- Assignment: Print, without alteration, the lines that extend from the one holding "3. Commit your" to the final line of the listing below.

- Data shown:
————
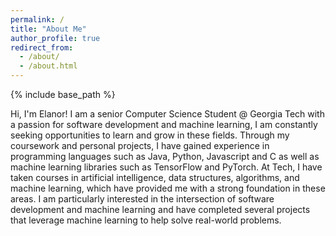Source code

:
 ```yaml
---
permalink: /
title: "About Me"
author_profile: true
redirect_from: 
  - /about/
  - /about.html
---
```

{% include base_path %}

Hi, I'm Elanor! I am a senior Computer Science Student @ Georgia Tech with a passion for software development and machine learning, I am constantly seeking opportunities to learn and grow in these fields. Through my coursework and personal projects, I have gained experience in programming languages such as Java, Python, Javascript and C as well as machine learning libraries such as TensorFlow and PyTorch. At Tech, I have taken courses in artificial intelligence, data structures, algorithms, and machine learning, which have provided me with a strong foundation in these areas. I am particularly interested in the intersection of software development and machine learning and have completed several projects that leverage machine learning to help solve real-world problems.
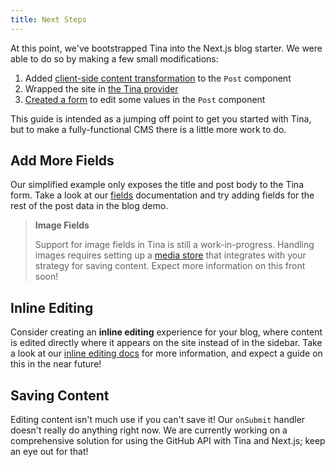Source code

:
 ```yaml
---
title: Next Steps
---
```


At this point, we've bootstrapped Tina into the Next.js blog starter. We were able to do so by making a few small modifications:

1. Added [client-side content transformation](/guides/nextjs/adding-tina/project-setup) to the `Post` component
2. Wrapped the site in [the Tina provider](/guides/nextjs/adding-tina/adding-tina-provider)
3. [Created a form](http://localhost:3000/guides/nextjs/adding-tina/creating-forms) to edit some values in the `Post` component

This guide is intended as a jumping off point to get you started with Tina, but to make a fully-functional CMS there is a little more work to do.

## Add More Fields

Our simplified example only exposes the title and post body to the Tina form. Take a look at our [fields](/docs/plugins/fields) documentation and try adding fields for the rest of the post data in the blog demo.

> **Image Fields**
>
> Support for image fields in Tina is still a work-in-progress. Handling images requires setting up a [media store](/docs/media) that integrates with your strategy for saving content. Expect more information on this front soon!

## Inline Editing

Consider creating an **inline editing** experience for your blog, where content is edited directly where it appears on the site instead of in the sidebar. Take a look at our [inline editing docs](/docs/inline-editing) for more information, and expect a guide on this in the near future!

## Saving Content

Editing content isn't much use if you can't save it! Our `onSubmit` handler doesn't really do anything right now. We are currently working on a comprehensive solution for using the GitHub API with Tina and Next.js; keep an eye out for that!

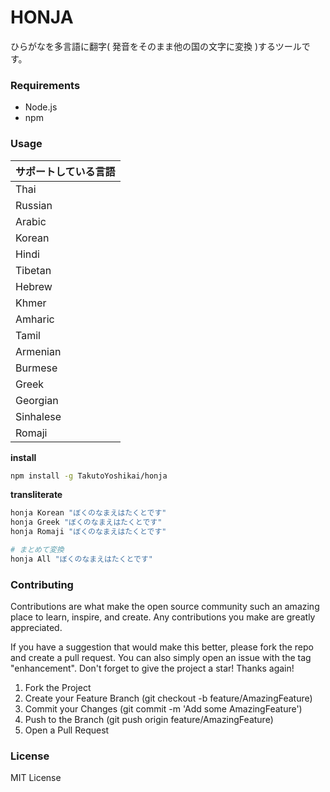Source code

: # HONJA
ひらがなを多言語に翻字( 発音をそのまま他の国の文字に変換 )するツールです。

### Requirements
* Node.js
* npm

### Usage
| サポートしている言語 |
| ---- |
| Thai |
| Russian |
| Arabic |
| Korean |
| Hindi |
| Tibetan |
| Hebrew |
| Khmer |
| Amharic |
| Tamil |
| Armenian |
| Burmese |
| Greek |
| Georgian |
| Sinhalese |
| Romaji |

**install**
```bash
npm install -g TakutoYoshikai/honja
```

**transliterate**
```bash
honja Korean "ぼくのなまえはたくとです"
honja Greek "ぼくのなまえはたくとです"
honja Romaji "ぼくのなまえはたくとです"

# まとめて変換
honja All "ぼくのなまえはたくとです"
```

### Contributing

Contributions are what make the open source community such an amazing place to learn, inspire, and create. Any contributions you make are greatly appreciated.

If you have a suggestion that would make this better, please fork the repo and create a pull request. You can also simply open an issue with the tag "enhancement". Don't forget to give the project a star! Thanks again!

1. Fork the Project
2. Create your Feature Branch (git checkout -b feature/AmazingFeature)
3. Commit your Changes (git commit -m 'Add some AmazingFeature')
4. Push to the Branch (git push origin feature/AmazingFeature)
5. Open a Pull Request

### License
MIT License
————
- Your solution:
3. Commit your Changes (git commit -m 'Add some AmazingFeature')
4. Push to the Branch (git push origin feature/AmazingFeature)
5. Open a Pull Request

### License
MIT License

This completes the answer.